**DATA UNDER STUDY**.
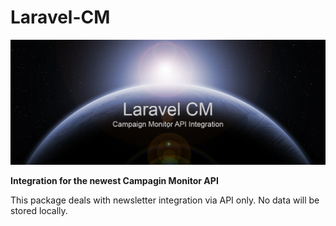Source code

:# Laravel-CM


![Laravel CM](img/laravel-cm.png)

**Integration for the newest Campagin Monitor API**

This package deals with newsletter integration via API only. No data will be
stored locally. 

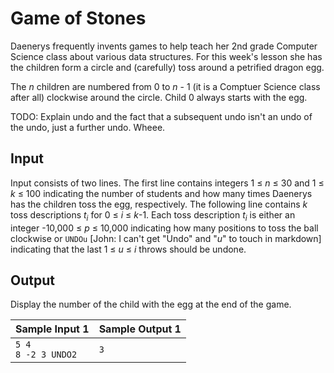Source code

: Game of Stones
==============

Daenerys frequently invents games to help teach her 2nd grade Computer Science class about various data structures. For this week's lesson she has the children form a circle and (carefully) toss around a petrified dragon egg.

The _n_ children are numbered from 0 to _n_ - 1 (it is a Comptuer Science class after all) clockwise around the circle. Child 0 always starts with the egg.

TODO: Explain undo and the fact that a subsequent undo isn't an undo of the undo, just a further undo. Wheee.

Input
-----
Input consists of two lines. The first line contains integers 1 &le; _n_ &le; 30 and 1 &le; _k_ &le; 100 indicating the number of students and how many times Daenerys has the children toss the egg, respectively. The following line contains _k_ toss descriptions _t_<sub>_i_</sub> for 0 &le; _i_ &le; _k_-1. Each toss description _t_<sub>_i_</sub> is either an integer -10,000 &le; _p_ &le; 10,000 indicating how many positions to toss the ball clockwise or `UNDOu` [John: I can't get "Undo" and "_u_" to touch in markdown] indicating that the last 1 &le; _u_ &le; _i_ throws should be undone.

Output
------
Display the number of the child with the egg at the end of the game.

| Sample Input 1              | Sample Output 1 |
| --------------------------- | --------------- |
| `5 4`<br />`8 -2 3 UNDO2`   | `3`             |
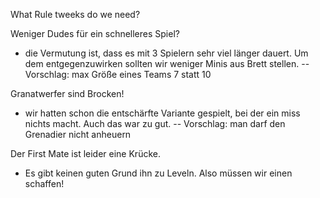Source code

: What Rule tweeks do we need?

Weniger Dudes für ein schnelleres Spiel?
- die Vermutung ist, dass es mit 3 Spielern sehr viel länger dauert. Um dem entgegenzuwirken sollten wir weniger Minis aus Brett stellen. 
-- Vorschlag: max Größe eines Teams 7 statt 10

Granatwerfer sind Brocken!
- wir hatten schon die entschärfte Variante gespielt, bei der ein miss nichts macht. Auch das war zu gut. 
-- Vorschlag: man darf den Grenadier nicht anheuern

Der First Mate ist leider eine Krücke. 
- Es gibt keinen guten Grund ihn zu Leveln. Also müssen wir einen schaffen!
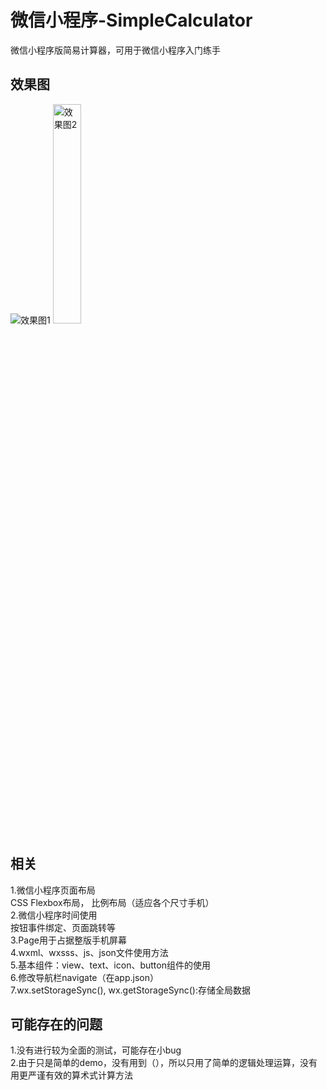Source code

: # 微信小程序-SimpleCalculator
微信小程序版简易计算器，可用于微信小程序入门练手

## 效果图
<img src="https://github.com/Zero-Sir/wxapp-SimpleCalculator/blob/master/preview/preview1.png" style="width=30%;display:inline-block" alt="效果图1">
<img src="https://github.com/Zero-Sir/wxapp-SimpleCalculator/blob/master/preview/preview2.png" width=30%   style="width=30%;display:inline-block" alt="效果图2">

## 相关
 1.微信小程序页面布局<br>
    CSS Flexbox布局， 比例布局（适应各个尺寸手机）<br>
 2.微信小程序时间使用<br>
    按钮事件绑定、页面跳转等<br>
 3.Page用于占据整版手机屏幕<br>
 4.wxml、wxsss、js、json文件使用方法<br>
 5.基本组件：view、text、icon、button组件的使用<br>
 6.修改导航栏navigate（在app.json）<br>
 7.wx.setStorageSync(), wx.getStorageSync():存储全局数据
 
 ## 可能存在的问题
 1.没有进行较为全面的测试，可能存在小bug<br>
 2.由于只是简单的demo，没有用到（），所以只用了简单的逻辑处理运算，没有用更严谨有效的算术式计算方法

**EXERCISE AIM**. Working through the records, find each line containing the word "Output" and copy it.

**EXERCISE RESPONSE**.
Output
| Sample Input 1              | Sample Output 1 |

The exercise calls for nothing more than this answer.